Saved entries:
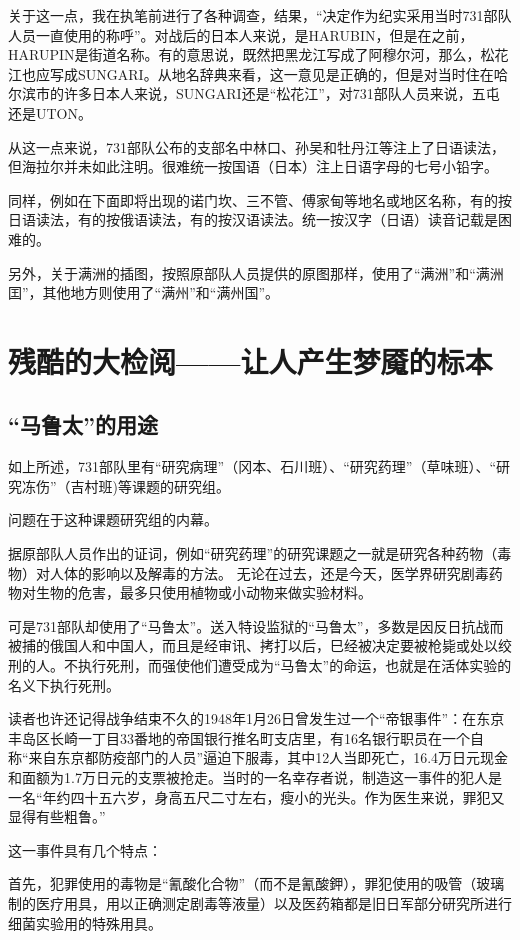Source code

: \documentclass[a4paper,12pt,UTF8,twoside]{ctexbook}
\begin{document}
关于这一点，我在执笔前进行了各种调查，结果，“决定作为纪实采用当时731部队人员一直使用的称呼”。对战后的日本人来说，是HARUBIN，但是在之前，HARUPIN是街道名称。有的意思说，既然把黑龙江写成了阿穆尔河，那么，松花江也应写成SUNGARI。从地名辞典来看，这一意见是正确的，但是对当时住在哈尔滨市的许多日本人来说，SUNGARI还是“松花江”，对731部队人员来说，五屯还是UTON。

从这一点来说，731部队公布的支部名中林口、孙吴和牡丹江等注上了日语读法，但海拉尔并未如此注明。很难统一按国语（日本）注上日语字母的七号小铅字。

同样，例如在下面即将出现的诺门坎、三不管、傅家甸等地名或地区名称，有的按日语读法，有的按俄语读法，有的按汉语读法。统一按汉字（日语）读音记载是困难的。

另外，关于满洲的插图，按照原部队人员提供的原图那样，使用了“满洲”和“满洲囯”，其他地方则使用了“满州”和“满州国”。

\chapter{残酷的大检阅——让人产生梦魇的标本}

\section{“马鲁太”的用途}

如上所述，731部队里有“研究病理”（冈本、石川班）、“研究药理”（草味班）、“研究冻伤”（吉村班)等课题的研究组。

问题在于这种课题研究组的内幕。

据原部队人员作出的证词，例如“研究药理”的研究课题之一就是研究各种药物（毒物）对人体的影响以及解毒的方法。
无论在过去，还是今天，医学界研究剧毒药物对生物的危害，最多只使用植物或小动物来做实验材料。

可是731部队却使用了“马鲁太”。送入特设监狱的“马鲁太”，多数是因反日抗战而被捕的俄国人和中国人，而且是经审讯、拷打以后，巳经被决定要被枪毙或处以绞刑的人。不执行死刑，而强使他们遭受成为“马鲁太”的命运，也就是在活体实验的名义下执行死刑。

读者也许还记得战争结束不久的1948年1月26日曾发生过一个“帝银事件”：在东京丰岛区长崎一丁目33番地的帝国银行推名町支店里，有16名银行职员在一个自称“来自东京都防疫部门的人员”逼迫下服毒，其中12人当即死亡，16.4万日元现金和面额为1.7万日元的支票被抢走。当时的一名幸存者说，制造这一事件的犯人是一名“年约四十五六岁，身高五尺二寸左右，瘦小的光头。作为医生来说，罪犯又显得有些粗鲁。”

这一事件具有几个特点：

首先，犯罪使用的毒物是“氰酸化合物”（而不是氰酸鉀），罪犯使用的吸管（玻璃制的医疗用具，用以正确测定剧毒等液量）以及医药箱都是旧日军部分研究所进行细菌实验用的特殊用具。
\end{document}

» HOW TO COMPLETE THIS TASK
An exact transcription of all the entries is required, without the pictures.

» WRITTEN RESPONSE
Source code

: \documentclass[a4paper,12pt,UTF8,twoside]{ctexbook}
\begin{document}
关于这一点，我在执笔前进行了各种调查，结果，“决定作为纪实采用当时731部队人员一直使用的称呼”。对战后的日本人来说，是HARUBIN，但是在之前，HARUPIN是街道名称。有的意思说，既然把黑龙江写成了阿穆尔河，那么，松花江也应写成SUNGARI。从地名辞典来看，这一意见是正确的，但是对当时住在哈尔滨市的许多日本人来说，SUNGARI还是“松花江”，对731部队人员来说，五屯还是UTON。

从这一点来说，731部队公布的支部名中林口、孙吴和牡丹江等注上了日语读法，但海拉尔并未如此注明。很难统一按国语（日本）注上日语字母的七号小铅字。

同样，例如在下面即将出现的诺门坎、三不管、傅家甸等地名或地区名称，有的按日语读法，有的按俄语读法，有的按汉语读法。统一按汉字（日语）读音记载是困难的。

另外，关于满洲的插图，按照原部队人员提供的原图那样，使用了“满洲”和“满洲囯”，其他地方则使用了“满州”和“满州国”。

\chapter{残酷的大检阅——让人产生梦魇的标本}

\section{“马鲁太”的用途}

如上所述，731部队里有“研究病理”（冈本、石川班）、“研究药理”（草味班）、“研究冻伤”（吉村班)等课题的研究组。

问题在于这种课题研究组的内幕。

据原部队人员作出的证词，例如“研究药理”的研究课题之一就是研究各种药物（毒物）对人体的影响以及解毒的方法。
无论在过去，还是今天，医学界研究剧毒药物对生物的危害，最多只使用植物或小动物来做实验材料。

可是731部队却使用了“马鲁太”。送入特设监狱的“马鲁太”，多数是因反日抗战而被捕的俄国人和中国人，而且是经审讯、拷打以后，巳经被决定要被枪毙或处以绞刑的人。不执行死刑，而强使他们遭受成为“马鲁太”的命运，也就是在活体实验的名义下执行死刑。

读者也许还记得战争结束不久的1948年1月26日曾发生过一个“帝银事件”：在东京丰岛区长崎一丁目33番地的帝国银行推名町支店里，有16名银行职员在一个自称“来自东京都防疫部门的人员”逼迫下服毒，其中12人当即死亡，16.4万日元现金和面额为1.7万日元的支票被抢走。当时的一名幸存者说，制造这一事件的犯人是一名“年约四十五六岁，身高五尺二寸左右，瘦小的光头。作为医生来说，罪犯又显得有些粗鲁。”

这一事件具有几个特点：

首先，犯罪使用的毒物是“氰酸化合物”（而不是氰酸鉀），罪犯使用的吸管（玻璃制的医疗用具，用以正确测定剧毒等液量）以及医药箱都是旧日军部分研究所进行细菌实验用的特殊用具。
\end{document}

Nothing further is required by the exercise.